Done has returned to his home ground with his latest Insp Charles Vignoles mystery, set in the Northamptonshire town where he grew up.

The old Brackley railway viaduct, demolished some years ago, plays an important role in the story.

It begins in the Egypt of 1882 when a wealthy woman has been given a huge diamond ring, known as the Cobra’s Eye, by her husband, who is killed in a British naval bombardment on Alexandria.

The ring slips from her clothes as she travels by camel near El Alamein and is found by Second World War soldier Raymond Coulson. He gives the ring to his fiancee, Betty, while on leave in Brackley, but he too is killed in the war.

Betty meets US airmen at dances and finds herself pregnant. She seeks out a doctor for an illegal abortion. The doctor spies the Cobra’s Eye and tricks it out of Betty. She attacks him, but in the struggle she falls on a hard surface and dies.

Richard Irons, a new teacher at Magdalen College School, Brackley, in 1950, is persuaded to recover the ring by a woman travelling one night on the last train out of London Marylebone to Brackley Central.

His burglary goes wrong and Irons is savaged to death by a dog.

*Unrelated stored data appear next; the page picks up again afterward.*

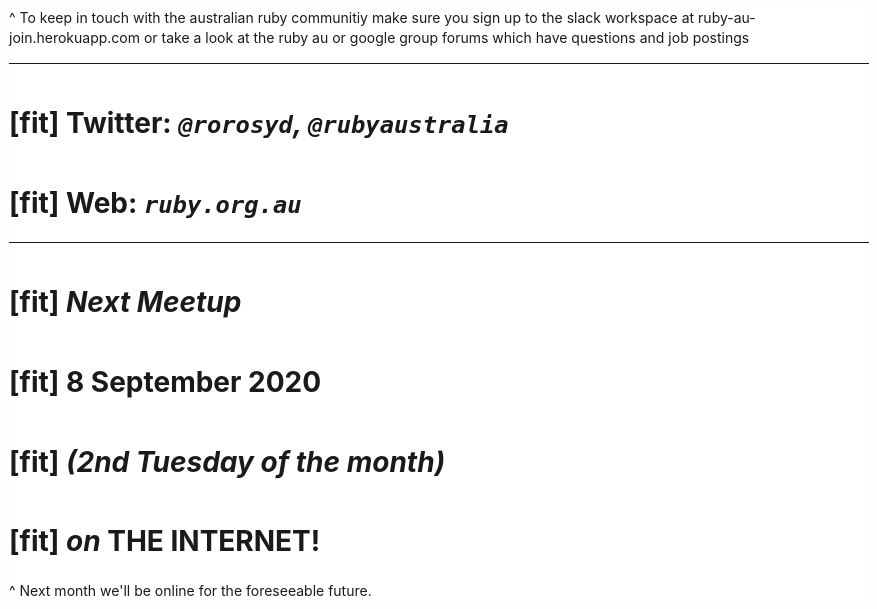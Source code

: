 ^
To keep in touch with the australian ruby communitiy make sure you sign up to the slack workspace at ruby-au-join.herokuapp.com
or take a look at the ruby au or google group forums which have questions and job postings

---

# [fit] **Twitter:** *`@rorosyd`, `@rubyaustralia`*
# [fit] **Web:** *`ruby.org.au`*


---

# [fit] *Next Meetup*
# [fit]  8 September 2020
# [fit] **_\(2nd Tuesday of the month\)_**
# [fit] *on* THE INTERNET!

^
Next month we'll be online for the foreseeable future.
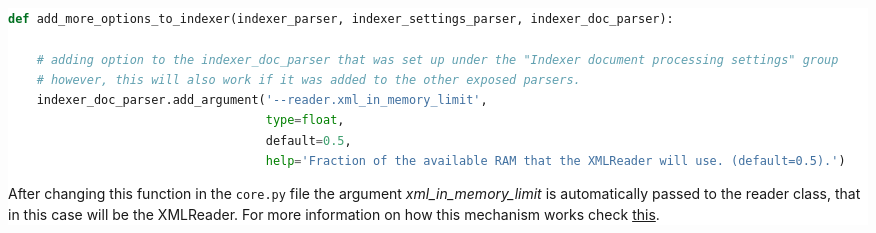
 ```python
def add_more_options_to_indexer(indexer_parser, indexer_settings_parser, indexer_doc_parser):
    
    # adding option to the indexer_doc_parser that was set up under the "Indexer document processing settings" group
    # however, this will also work if it was added to the other exposed parsers.
    indexer_doc_parser.add_argument('--reader.xml_in_memory_limit', 
                                    type=float, 
                                    default=0.5,
                                    help='Fraction of the available RAM that the XMLReader will use. (default=0.5).')
```

After changing this function in the `core.py` file the argument _xml_in_memory_limit_ is automatically passed to the reader class, that in this case will be the XMLReader. For more information on how this mechanism works check [this](#more-options).

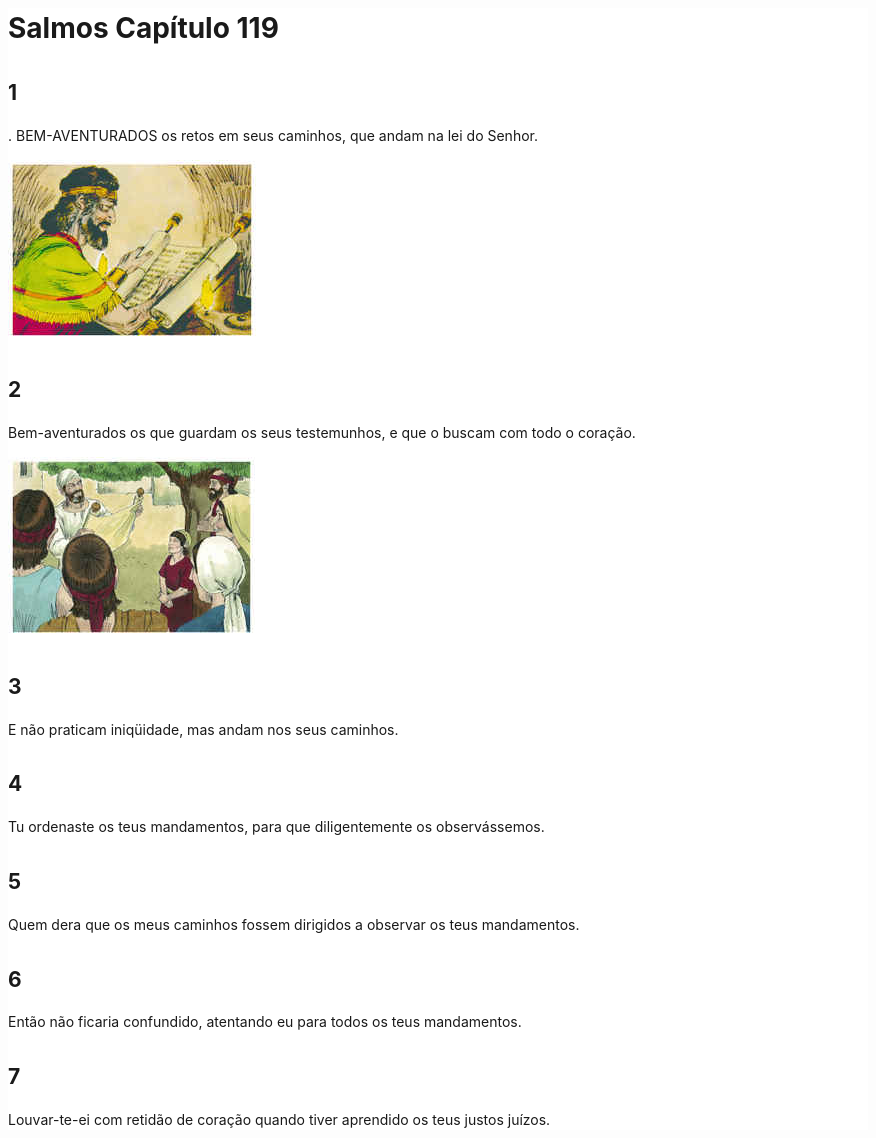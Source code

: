 # Salmos Capítulo 119

## 1
. BEM-AVENTURADOS os retos em seus caminhos, que andam na lei do Senhor.

![](../.img/Sl/119/1-0.jpg)

## 2
Bem-aventurados os que guardam os seus testemunhos, e que o buscam com todo o coração.

![](../.img/Sl/119/2-0.jpg)

## 3
E não praticam iniqüidade, mas andam nos seus caminhos.

## 4
Tu ordenaste os teus mandamentos, para que diligentemente os observássemos.

## 5
Quem dera que os meus caminhos fossem dirigidos a observar os teus mandamentos.

## 6
Então não ficaria confundido, atentando eu para todos os teus mandamentos.

## 7
Louvar-te-ei com retidão de coração quando tiver aprendido os teus justos juízos.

Enter Insp Vignoles and his sidekick Det Sgt John Trinder, of the detective department of the police of the Great Central Railway, which ran from Marylebone to Brackley, Banbury and points north before being axed by Beeching. Naturally they are baffled.

Once again Done has delivered a cracking tale with plenty of period detail, not least of the steam railway era; though it is necessary to believe in ghosts.

He originally planned five Insp Vignoles stories and this is the fifth. The good news is that a sixth is due out next year.